Bangers and Mash with Onion Gravy


I'm not a big fan of sausage, but this recipe looked delicious in Jamie Oliver's Cook book. Jamie did not disappoint, this meal was even better than the picture.

Bangers and Mash with Onion Gravy
Adopted from Jamie Oliver

Serves 4

Ingredients
4 sausages ( I used Italian)
2 cloves of garlic, chopped fine
dash of sage
dash of rosemary
olive oil
2 Tablespoon of honey 
5 1/2lb potatoes, peeled and cut into uniform pieces
1/2 cup grits
1/2 cup shredded mozzarella cheese
3 Tablespoons stone ground mustard
salt and pepper-- to taste
1 1/2 cups water
1 stick of butter
2 medium onions
2 Tablespoons balsamic vinegar
splash of red wine
2 beef bouillon cubes

Directions 
Preheat oven to 400 degrees.

Place sausages in a small baking pan that has sides. Sprinkle garlic, sage, rosemary, olive oil, and honey over top. Bake in oven for 20 minutes or until brown. Rotate sausages and bake an additional 10 minutes or until browned on all sides. 

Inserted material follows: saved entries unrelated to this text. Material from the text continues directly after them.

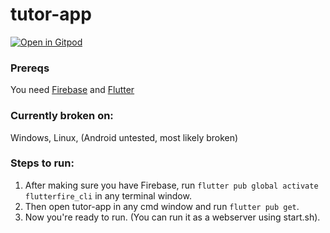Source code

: # tutor-app

[![Open in Gitpod](https://gitpod.io/button/open-in-gitpod.svg)](https://gitpod.io/#https://github.com/samh06/tutor-app)

### Prereqs

You need [Firebase](https://firebase.google.com/) and [Flutter](https://flutter.dev)

### Currently broken on:

Windows, Linux, (Android untested, most likely broken)

### Steps to run:

1. After making sure you have Firebase, run `flutter pub global activate flutterfire_cli` in any terminal window.
2. Then open tutor-app in any cmd window and run `flutter pub get`.
3. Now you're ready to run. (You can run it as a webserver using start.sh).
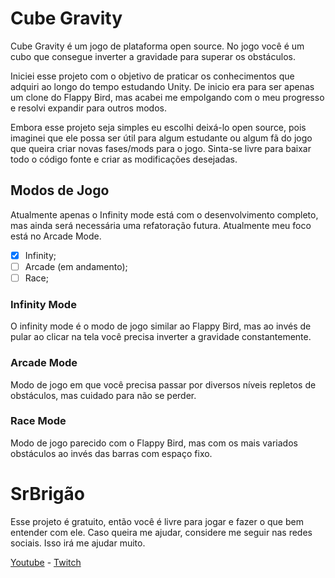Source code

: # Cube Gravity
Cube Gravity é um jogo de plataforma open source. No jogo você é um cubo que consegue inverter a gravidade para superar os obstáculos.

Iniciei esse projeto com o objetivo de praticar os conhecimentos que adquiri ao longo do tempo estudando Unity. De inicio era para ser apenas um clone do Flappy Bird, mas acabei me empolgando com o meu progresso e resolvi expandir para outros modos.

Embora esse projeto seja simples eu escolhi deixá-lo open source, pois imaginei que ele possa ser útil para algum estudante ou algum fã do jogo que queira criar novas fases/mods para o jogo. Sinta-se livre para baixar todo o código fonte e criar as modificações desejadas.

## Modos de Jogo
Atualmente apenas o Infinity mode está com o desenvolvimento completo, mas ainda será necessária uma refatoração futura. Atualmente meu foco está no Arcade Mode.
- [x] Infinity;
- [ ] Arcade (em andamento);
- [ ] Race;

### Infinity Mode
O infinity mode é o modo de jogo similar ao Flappy Bird, mas ao invés de pular ao clicar na tela você precisa inverter a gravidade constantemente.

### Arcade Mode
Modo de jogo em que você precisa passar por diversos níveis repletos de obstáculos, mas cuidado para não se perder.

### Race Mode
Modo de jogo parecido com o Flappy Bird, mas com os mais variados obstáculos ao invés das barras com espaço fixo.

# SrBrigão
Esse projeto é gratuito, então você é livre para jogar e fazer o que bem entender com ele. Caso queira me ajudar, considere me seguir nas redes sociais. Isso irá me ajudar muito.

[Youtube](https://www.youtube.com/channel/UCoRtOhYMUFmEXuNHLqFvxuA) - [Twitch](https://www.twitch.tv/srbrigao)
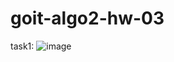 # goit-algo2-hw-03

task1:
![image](https://github.com/user-attachments/assets/7a218705-4ab8-4106-a6f6-df4ca273411e)


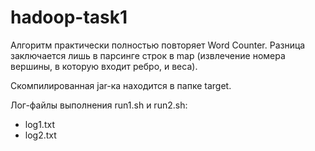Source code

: # hadoop-task1

Алгоритм практически полностью повторяет Word Counter. Разница заключается лишь в парсинге строк в map (извлечение номера вершины, в которую входит ребро, и веса).

Скомпилированная jar-ка находится в папке target.

Лог-файлы выполнения run1.sh и run2.sh:
* log1.txt
* log2.txt
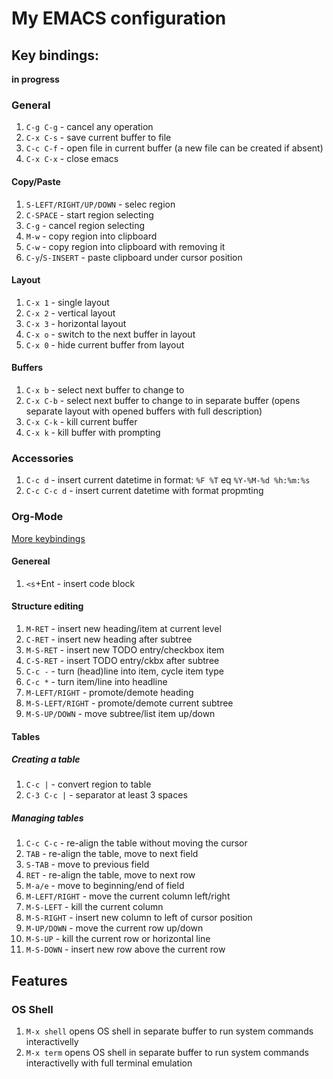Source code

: # My EMACS configuration

## Key bindings:

__in progress__

### General

1. `C-g C-g` - cancel any operation
2. `C-x C-s` - save current buffer to file
3. `C-c C-f` - open file in current buffer (a new file can be created if absent)
4. `C-x C-x` - close emacs

#### Copy/Paste

1. `S-LEFT/RIGHT/UP/DOWN` - selec region
2. `C-SPACE` - start region selecting
3. `C-g` - cancel region selecting
4. `M-w` - copy region into clipboard
5. `C-w` - copy region into clipboard with removing it
6. `C-y`/`S-INSERT` - paste clipboard under cursor position

#### Layout

1. `C-x 1` - single layout
2. `C-x 2` - vertical layout
3. `C-x 3` - horizontal layout
4. `C-x o` - switch to the next buffer in layout
5. `C-x 0` - hide current buffer from layout

#### Buffers

1. `C-x b` - select next buffer to change to
2. `C-x C-b` - select next buffer to change to in separate buffer (opens separate layout with opened buffers with full description)
3. `C-x C-k` - kill current buffer
4. `C-x k` - kill buffer with prompting

### Accessories

1. `C-c d` - insert current datetime in format: `%F %T` eq `%Y-%M-%d %h:%m:%s`
2. `C-c C-c d` - insert current datetime with format propmting

### Org-Mode

[More keybindings](https://orgmode.org/worg/orgcard.html)

#### Genereal

1. `<s`+Ent - insert code block

#### Structure editing

1. `M-RET` - insert new heading/item at current level
2. `C-RET` - insert new heading after subtree
3. `M-S-RET` - insert new TODO entry/checkbox item
4. `C-S-RET` - insert TODO entry/ckbx after subtree
5. `C-c -` - turn (head)line into item, cycle item type
6. `C-c *` - turn item/line into headline
7. `M-LEFT/RIGHT` - promote/demote heading
8. `M-S-LEFT/RIGHT` - promote/demote current subtree
9. `M-S-UP/DOWN` - move subtree/list item up/down

#### Tables

##### Creating a table

1. `C-c |` - convert region to table
2. `C-3 C-c |` - separator at least 3 spaces

##### Managing tables

1. `C-c C-c` - re-align the table without moving the cursor
2. `TAB` - re-align the table, move to next field
3. `S-TAB` - move to previous field
4. `RET` - re-align the table, move to next row
5. `M-a/e` - move to beginning/end of field
6. `M-LEFT/RIGHT` - move the current column left/right
7. `M-S-LEFT` - kill the current column
8. `M-S-RIGHT` - insert new column to left of cursor position
9. `M-UP/DOWN` - move the current row up/down
10. `M-S-UP` - kill the current row or horizontal line
11. `M-S-DOWN` - insert new row above the current row

## Features

### OS Shell

1. `M-x shell` opens OS shell in separate buffer to run system commands interactivelly
2. `M-x term` opens OS shell in separate buffer to run system commands interactivelly with full terminal emulation
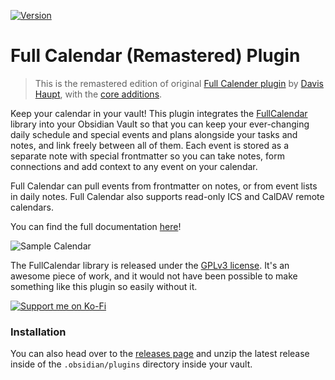 
<!-- ![Obsidian Downloads](https://img.shields.io/badge/dynamic/json?logo=obsidian&color=%23483699&label=downloads&query=%24%5B%22obsidian-full-calendar%22%5D.downloads&url=https%3A%2F%2Fraw.githubusercontent.com%2Fobsidianmd%2Fobsidian-releases%2Fmaster%2Fcommunity-plugin-stats.json) -->
[![Version](https://img.shields.io/badge/Version-v_0.11.4-blue)](https://youfoundjk.github.io/Time-Analyser-Full-Calender/)

# Full Calendar (Remastered) Plugin

> This is the remastered edition of original [Full Calender plugin](https://github.com/obsidian-community/obsidian-full-calendar) by [Davis Haupt](https://davi.sh/), with the [core additions](https://youfoundjk.github.io/plugin-full-calendar/whats_new/).

Keep your calendar in your vault! This plugin integrates the [FullCalendar](https://github.com/fullcalendar/fullcalendar) library into your Obsidian Vault so that you can keep your ever-changing daily schedule and special events and plans alongside your tasks and notes, and link freely between all of them. Each event is stored as a separate note with special frontmatter so you can take notes, form connections and add context to any event on your calendar.

Full Calendar can pull events from frontmatter on notes, or from event lists in daily notes. Full Calendar also supports read-only ICS and CalDAV remote calendars.

You can find the full documentation [here](https://youfoundjk.github.io/plugin-full-calendar/)!

![Sample Calendar](https://raw.githubusercontent.com/YouFoundJK/plugin-full-calendar/main/docs/assets/sample-calendar.png)

The FullCalendar library is released under the [GPLv3 license](https://fullcalendar.io/license). It's an awesome piece of work, and it would not have been possible to make something like this plugin so easily without it.

[![Support me on Ko-Fi](https://ko-fi.com/img/githubbutton_sm.svg)](https://ko-fi.com/youfoundjk)

### Installation

You can also head over to the [releases page](https://github.com/YouFoundJK/plugin-full-calendar/releases/latest) and unzip the latest release inside of the `.obsidian/plugins` directory inside your vault.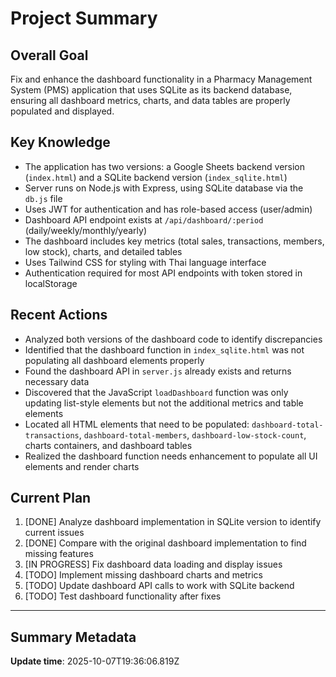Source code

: # Project Summary

## Overall Goal
Fix and enhance the dashboard functionality in a Pharmacy Management System (PMS) application that uses SQLite as its backend database, ensuring all dashboard metrics, charts, and data tables are properly populated and displayed.

## Key Knowledge
- The application has two versions: a Google Sheets backend version (`index.html`) and a SQLite backend version (`index_sqlite.html`)
- Server runs on Node.js with Express, using SQLite database via the `db.js` file
- Uses JWT for authentication and has role-based access (user/admin)
- Dashboard API endpoint exists at `/api/dashboard/:period` (daily/weekly/monthly/yearly)
- The dashboard includes key metrics (total sales, transactions, members, low stock), charts, and detailed tables
- Uses Tailwind CSS for styling with Thai language interface
- Authentication required for most API endpoints with token stored in localStorage

## Recent Actions
- Analyzed both versions of the dashboard code to identify discrepancies
- Identified that the dashboard function in `index_sqlite.html` was not populating all dashboard elements properly
- Found the dashboard API in `server.js` already exists and returns necessary data
- Discovered that the JavaScript `loadDashboard` function was only updating list-style elements but not the additional metrics and table elements
- Located all HTML elements that need to be populated: `dashboard-total-transactions`, `dashboard-total-members`, `dashboard-low-stock-count`, charts containers, and dashboard tables
- Realized the dashboard function needs enhancement to populate all UI elements and render charts

## Current Plan
1. [DONE] Analyze dashboard implementation in SQLite version to identify current issues
2. [DONE] Compare with the original dashboard implementation to find missing features  
3. [IN PROGRESS] Fix dashboard data loading and display issues
4. [TODO] Implement missing dashboard charts and metrics
5. [TODO] Update dashboard API calls to work with SQLite backend
6. [TODO] Test dashboard functionality after fixes

---

## Summary Metadata
**Update time**: 2025-10-07T19:36:06.819Z 
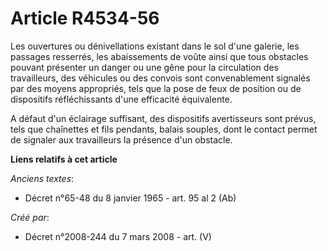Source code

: # Article R4534-56

Les ouvertures ou dénivellations existant dans le sol d'une galerie, les passages resserrés, les abaissements de voûte ainsi
que tous obstacles pouvant présenter un danger ou une gêne pour la circulation des travailleurs, des véhicules ou des convois
sont convenablement signalés par des moyens appropriés, tels que la pose de feux de position ou de dispositifs réfléchissants
d'une efficacité équivalente.

A défaut d'un éclairage suffisant, des dispositifs avertisseurs sont prévus, tels que chaînettes et fils pendants, balais
souples, dont le contact permet de signaler aux travailleurs la présence d'un obstacle.

**Liens relatifs à cet article**

_Anciens textes_:

  - Décret n°65-48 du 8 janvier 1965 - art. 95 al 2 (Ab)

_Créé par_:

  - Décret n°2008-244 du 7 mars 2008 - art. (V)
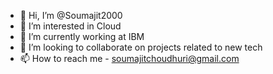 - 👋 Hi, I’m @Soumajit2000
- 👀 I’m interested in Cloud
- 🌱 I’m currently working at IBM
- 💞️ I’m looking to collaborate on projects related to new tech
- 📫 How to reach me - soumajitchoudhuri@gmail.com

<!---
Soumajit2000/Soumajit2000 is a ✨ special ✨ repository because its `README.md` (this file) appears on your GitHub profile.
You can click the Preview link to take a look at your changes.
--->
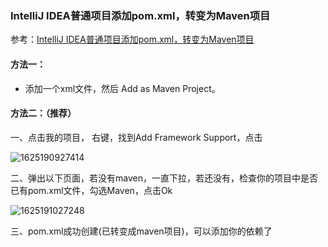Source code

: ### IntelliJ IDEA普通项目添加pom.xml，转变为Maven项目

参考：[IntelliJ IDEA普通项目添加pom.xml，转变为Maven项目](https://blog.csdn.net/IT_model/article/details/88815258)

#### 方法一：

- 添加一个xml文件，然后 Add as Maven Project。

#### 方法二：（推荐）

 一、点击我的项目， 右键，找到Add Framework Support，点击 

![1625190927414](E:\codeRepository\study\technology\DesignMode\pic\normar_project_convert_maven.png)

 二、弹出以下页面，若没有maven，一直下拉，若还没有，检查你的项目中是否已有pom.xml文件，勾选Maven，点击Ok 

![1625191027248](E:\codeRepository\study\technology\DesignMode\pic\normar_project_convert_maven_2.png)

 三、pom.xml成功创建(已转变成maven项目)，可以添加你的依赖了 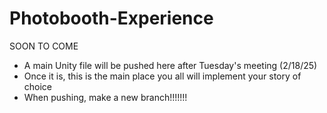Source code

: # Photobooth-Experience

SOON TO COME
- A main Unity file will be pushed here after Tuesday's meeting (2/18/25)
- Once it is, this is the main place you all will implement your story of choice
- When pushing, make a new branch!!!!!!!
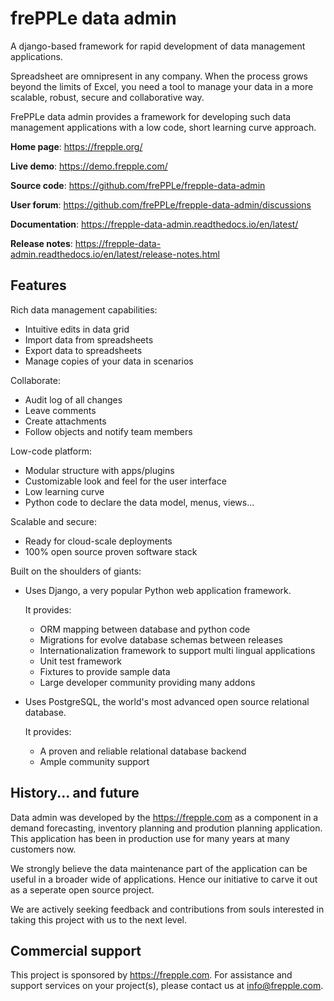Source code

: # frePPLe data admin

A django-based framework for rapid development of data management applications.

Spreadsheet are omnipresent in any company. When the process grows beyond the limits 
of Excel, you need a tool to manage your data in a more scalable, robust,
secure and collaborative way.

FrePPLe data admin provides a framework for developing such data management
applications with a low code, short learning curve approach.

**Home page**: https://frepple.org/
  
**Live demo**: https://demo.frepple.com/

**Source code**: https://github.com/frePPLe/frepple-data-admin
  
**User forum**: https://github.com/frePPLe/frepple-data-admin/discussions

**Documentation**: https://frepple-data-admin.readthedocs.io/en/latest/

**Release notes**: https://frepple-data-admin.readthedocs.io/en/latest/release-notes.html

## Features

Rich data management capabilities:
* Intuitive edits in data grid 
* Import data from spreadsheets
* Export data to spreadsheets
* Manage copies of your data in scenarios

Collaborate:
* Audit log of all changes
* Leave comments
* Create attachments
* Follow objects and notify team members

Low-code platform:
* Modular structure with apps/plugins
* Customizable look and feel for the user interface
* Low learning curve
* Python code to declare the data model, menus, views...

Scalable and secure:
* Ready for cloud-scale deployments
* 100% open source proven software stack

Built on the shoulders of giants:
* Uses Django, a very popular Python web application framework.

  It provides:
  
  * ORM mapping between database and python code
  * Migrations for evolve database schemas between releases
  * Internationalization framework to support multi lingual applications
  * Unit test framework
  * Fixtures to provide sample data
  * Large developer community providing many addons
  
* Uses PostgreSQL, the world's most advanced open source relational database.

  It provides:
  
  * A proven and reliable relational database backend
  * Ample community support

## History... and future

Data admin was developed by the https://frepple.com as a component in
a demand forecasting, inventory planning and prodution planning
application. This application has been in production use for many years
at many customers now. 

We strongly believe the data maintenance part of the application can
be useful in a broader wide of applications. Hence our initiative to
carve it out as a seperate open source project.

We are actively seeking feedback and contributions from souls interested
in taking this project with us to the next level.

## Commercial support

This project is sponsored by https://frepple.com.
For assistance and support services on your project(s), please contact us at info@frepple.com.
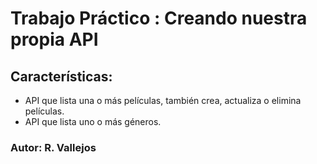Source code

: # Trabajo Práctico : Creando nuestra propia API

## Características: 

- API que lista una o más películas, también crea, actualiza o elimina películas.
- API que lista uno o más géneros. 

### Autor: R. Vallejos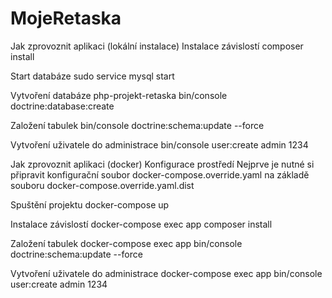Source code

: # MojeRetaska

Jak zprovoznit aplikaci (lokální instalace)
Instalace závislostí
composer install

Start databáze
sudo service mysql start

Vytvoření databáze php-projekt-retaska
bin/console doctrine:database:create

Založení tabulek
bin/console doctrine:schema:update --force

Vytvoření uživatele do administrace
bin/console user:create admin 1234

Jak zprovoznit aplikaci (docker)
Konfigurace prostředí
Nejprve je nutné si připravit konfigurační soubor docker-compose.override.yaml na základě souboru docker-compose.override.yaml.dist

Spuštění projektu
docker-compose up

Instalace závislostí
docker-compose exec app composer install

Založení tabulek
docker-compose exec app bin/console doctrine:schema:update --force

Vytvoření uživatele do administrace
docker-compose exec app bin/console user:create admin 1234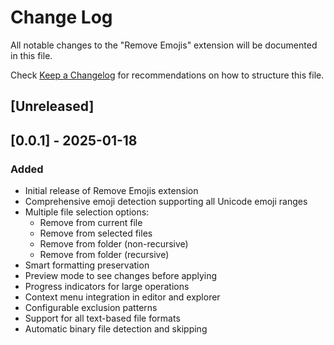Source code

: # Change Log

All notable changes to the "Remove Emojis" extension will be documented in this file.

Check [Keep a Changelog](http://keepachangelog.com/) for recommendations on how to structure this file.

## [Unreleased]

## [0.0.1] - 2025-01-18

### Added
- Initial release of Remove Emojis extension
- Comprehensive emoji detection supporting all Unicode emoji ranges
- Multiple file selection options:
  - Remove from current file
  - Remove from selected files
  - Remove from folder (non-recursive)
  - Remove from folder (recursive)
- Smart formatting preservation
- Preview mode to see changes before applying
- Progress indicators for large operations
- Context menu integration in editor and explorer
- Configurable exclusion patterns
- Support for all text-based file formats
- Automatic binary file detection and skipping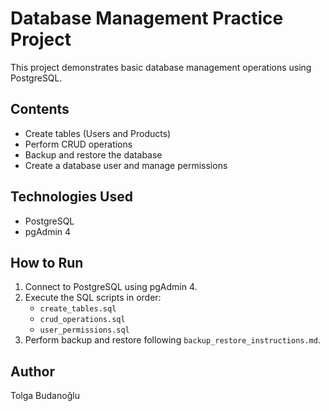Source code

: # Database Management Practice Project

This project demonstrates basic database management operations using PostgreSQL.

## Contents
- Create tables (Users and Products)
- Perform CRUD operations
- Backup and restore the database
- Create a database user and manage permissions

## Technologies Used
- PostgreSQL
- pgAdmin 4

## How to Run
1. Connect to PostgreSQL using pgAdmin 4.
2. Execute the SQL scripts in order:
   - `create_tables.sql`
   - `crud_operations.sql`
   - `user_permissions.sql`
3. Perform backup and restore following `backup_restore_instructions.md`.

## Author
Tolga Budanoğlu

To make the mash bring  potatoes to a boil and cook until they are fork tender. Drain and mash with heavy cream, mustard, salt, pepper, and 5 Tablespoons of butter. In another bowl make grits by bringing 1 1/2 cups of water to a boil and by adding the grits and cheese. When the grits have finished cooking add the mash potatoes. 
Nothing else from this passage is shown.